Na pesquisa de Moreno (2007) com enfermeiros, estes apontaram que quando a família está junto com o paciente durante o processo de internação, há demonstração pelo paciente de maior adesão ao tratamento, o que aproxima a relação entre paciente-família no tratamento após a alta. Todavia, o “estar junto” do familiar nos cuidados em saúde no hospital para que qualifique ainda mais a adesão do paciente ao cuidado, faz com que, por um lado, o familiar contribua positivamente, mas por outro lado ele pode se sentir sobrecarregado. Sugere-se pesquisas sobre a sensação e sentimentos do paciente em relação à presença de um acompanhante e a contribuição ou não da presença deles. E, também sobre qual a percepção da equipe de saúde em relação a presença de acompanhantes no hospital.
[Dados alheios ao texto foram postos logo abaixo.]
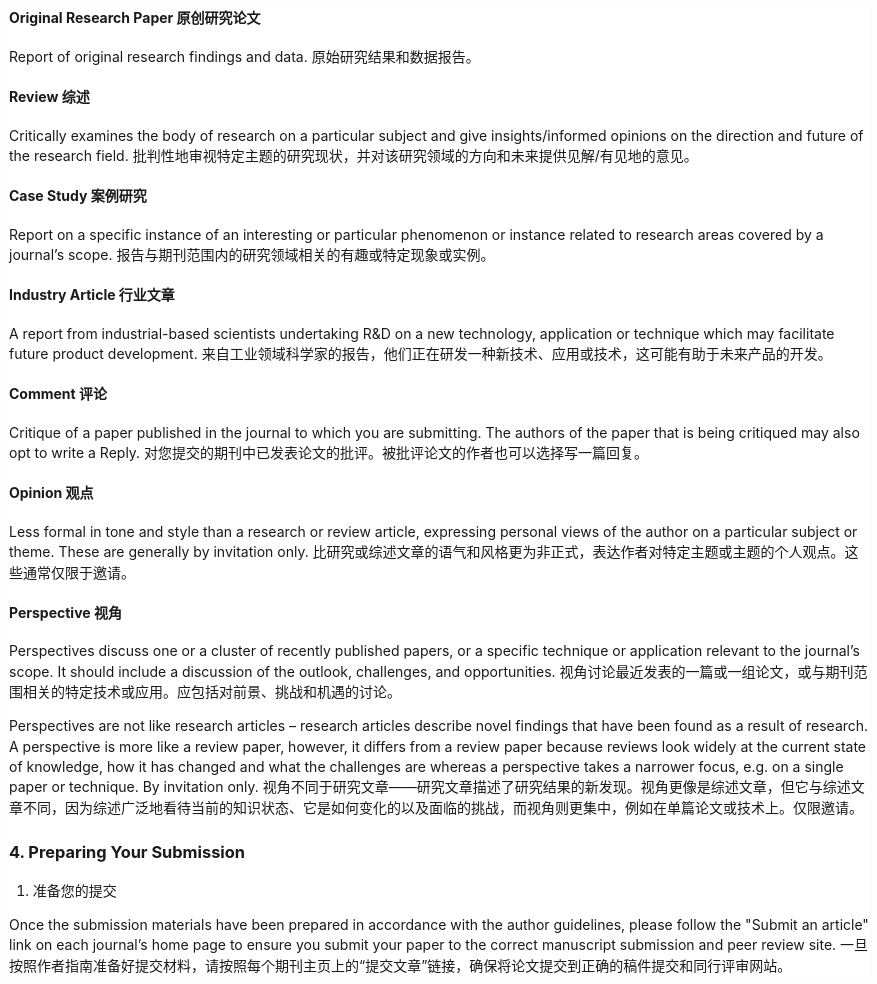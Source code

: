 #### Original Research Paper 原创研究论文

Report of original research findings and data.
原始研究结果和数据报告。

#### Review 综述

Critically examines the body of research on a particular subject and give insights/informed opinions on the direction and future of the research field.
批判性地审视特定主题的研究现状，并对该研究领域的方向和未来提供见解/有见地的意见。

#### Case Study 案例研究

Report on a specific instance of an interesting or particular phenomenon or instance related to research areas covered by a journal’s scope.
报告与期刊范围内的研究领域相关的有趣或特定现象或实例。

#### Industry Article 行业文章

A report from industrial-based scientists undertaking R&D on a new technology, application or technique which may facilitate future product development.
来自工业领域科学家的报告，他们正在研发一种新技术、应用或技术，这可能有助于未来产品的开发。

#### Comment 评论

Critique of a paper published in the journal to which you are submitting. The authors of the paper that is being critiqued may also opt to write a Reply.
对您提交的期刊中已发表论文的批评。被批评论文的作者也可以选择写一篇回复。

#### Opinion 观点

Less formal in tone and style than a research or review article, expressing personal views of the author on a particular subject or theme. These are generally by invitation only.
比研究或综述文章的语气和风格更为非正式，表达作者对特定主题或主题的个人观点。这些通常仅限于邀请。

#### Perspective 视角

Perspectives discuss one or a cluster of recently published papers, or a specific technique or application relevant to the journal’s scope. It should include a discussion of the outlook, challenges, and opportunities.
视角讨论最近发表的一篇或一组论文，或与期刊范围相关的特定技术或应用。应包括对前景、挑战和机遇的讨论。

Perspectives are not like research articles – research articles describe novel findings that have been found as a result of research. A perspective is more like a review paper, however, it differs from a review paper because reviews look widely at the current state of knowledge, how it has changed and what the challenges are whereas a perspective takes a narrower focus, e.g. on a single paper or technique. By invitation only.
视角不同于研究文章——研究文章描述了研究结果的新发现。视角更像是综述文章，但它与综述文章不同，因为综述广泛地看待当前的知识状态、它是如何变化的以及面临的挑战，而视角则更集中，例如在单篇论文或技术上。仅限邀请。

### 4. Preparing Your Submission

1. 准备您的提交

Once the submission materials have been prepared in accordance with the author guidelines, please follow the "Submit an article" link on each journal’s home page to ensure you submit your paper to the correct manuscript submission and peer review site.
一旦按照作者指南准备好提交材料，请按照每个期刊主页上的“提交文章”链接，确保将论文提交到正确的稿件提交和同行评审网站。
O lazer para o paciente é outra atividade realizada pelos familiares que proporcionam bem-estar ao familiar internado. Entre os entrevistados foram identificados atividades como leitura, crochê, companhia. Apenas um acompanhante referiu realizar nenhuma atividade de lazer para o paciente. Em relação às ações, os entrevistados afirmaram:

A gente conversa bastante, assim, sobre tudo. E agora eu estou estudando também ai... como ele está com muita dificuldade de ler, de vez em quando eu leio pra ele alguma coisa de atualidade (sic). P1

Mais a companhia, que daí as enfermeiras fazem tudo né. Mas a companhia pra gente ficar ao lado dela, vendo o que está acontecendo (sic). P3

Em relação às atividades realizadas junto ao paciente estas se referem àquelas possibilidades possíveis de serem realizadas dentro do hospital, tal quais as próprias atividades que são desenvolvidas pelo acompanhante para si mesmo. Além disso, nota-se que parte da rotina do acompanhante é a de realizar cuidados ao paciente, diante do que há de se ter avanços no sentido de se apoiar tal cuidado, não apenas zelando pela preservação da integridade física dos pacientes atendidos, preparando e informando tais familiares, como dos aspectos psicológicos envolvidos. Assim, há de se ter fortalecidos os vínculos em geral aí desenvolvidos entre paciente equipe e acompanhante. Tal cuidado, uma vez perspectivado pelo hospital, podem ser relacionados àquela função materna na família, e devem ser problematizadas pelo hospital a fim de que possam dar suporte aos familiares acompanhantes. Dessa forma, destaca-se, novamente, a importância da educação permanente aos profissionais

e da atuação dos psicólogos tanto com a equipe e paciente como com o familiar. No entanto, por vezes, há dificuldades do hospital em cumprir essa questão na PNH, entre elas, destacou- se o enraizamento da mecanização da relação trabalhador-familiar e o preparo inadequado para lidar com as questões subjetivas.